Cerro Santa Lucia is another of Santiago's showcase urban parks. It boasts a good view from the summit, which can be reached on foot by using a set of stairs. A small plaque in Santa Lucia is dedicated to Charles Darwin, who visited the hill on his famous journey to study nature on the Galapagos Islands.
Finally, Parque Forestal is a greenspace that follows the Mapocho River as it runs though Santiago. There are no great skyline views in Forestal, but this blocks-long park recently upgraded its trails, making for some great walking and biking opportunities amidst the trees and along the river.
If you want to walk in a more urban environment, Santiago Centro is the place to go. This downtown area features a number of paseos, which are pedestrian-only streets lined with shops, cafes and restaurants. It is possible to experience the cafes and live music scene (the city is known for its jazz clubs) without having to step into a taxi or even worry about having to cross a traffic-clogged street. For those who want a wider view of the city, a fleet of buses running on natural gas plies tourist-oriented routes, which pass some of the most important historic sites in Santiago.

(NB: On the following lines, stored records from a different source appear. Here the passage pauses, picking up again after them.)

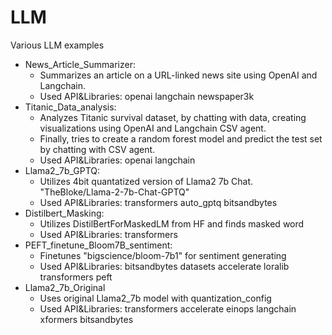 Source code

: # LLM
Various LLM examples
* News_Article_Summarizer:
  * Summarizes an article on a URL-linked news site using OpenAI and Langchain.
  * Used API&Libraries: openai langchain newspaper3k
* Titanic_Data_analysis:
  * Analyzes Titanic survival dataset, by chatting with data, creating visualizations using OpenAI and Langchain CSV agent.
  * Finally, tries to create a random forest model and predict the test set by chatting with CSV agent.
  * Used API&Libraries: openai langchain
* Llama2_7b_GPTQ:
  * Utilizes 4bit quantatized version of Llama2 7b Chat. "TheBloke/Llama-2-7b-Chat-GPTQ"
  * Used API&Libraries: transformers auto_gptq bitsandbytes
* Distilbert_Masking:
  * Utilizes DistilBertForMaskedLM from HF and finds masked word
  * Used API&Libraries: transformers
* PEFT_finetune_Bloom7B_sentiment:
  * Finetunes "bigscience/bloom-7b1" for sentiment generating
  * Used API&Libraries: bitsandbytes datasets accelerate loralib transformers peft
* Llama2_7b_Original
  * Uses original Llama2_7b model with quantization_config
  * Used API&Libraries: transformers accelerate einops langchain xformers bitsandbytes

For nature lovers, Santiago is best used as a base for exploring the surrounding areas. Some of the best hikes in the forests and Andean foothills can be accomplished using public transportation. Parks, ecological preserves, hills and waterfalls define the landscape near Santiago. No, these aren't the austere lands of Patagonia or the wilds of the high Andes, but they are a good introduction to hiking in Chile, and you can't beat the convenience. Visitors who want to immerse themselves even more in Chile's nature can head a little farther afield. El Morado National Park is an hour and a half from Santiago. Aside from hiking and climbing in the foothills and lower peaks of the Andes, the park area boasts glaciers, hot springs and ample opportunities for bird watching. Other convenient attractions for Santiago-stayers include Reserva Nacional Río Los Cipreses, a large, never crowded park near the small city of Rancagua, about 60 miles from Santiago. Ski areas like Portilo, near the Argentine border, can be reached in a day, with some resorts and hotels offering bus service from Santiago.
Santiago is definitely not the most remote and natural place in the nature-heavy nation of Chile, but writing this booming city off is a mistake, especially if you are new to the continent. Santiago is a convenient introduction to a country that has become one of the world's most interesting eco-tourism destinations.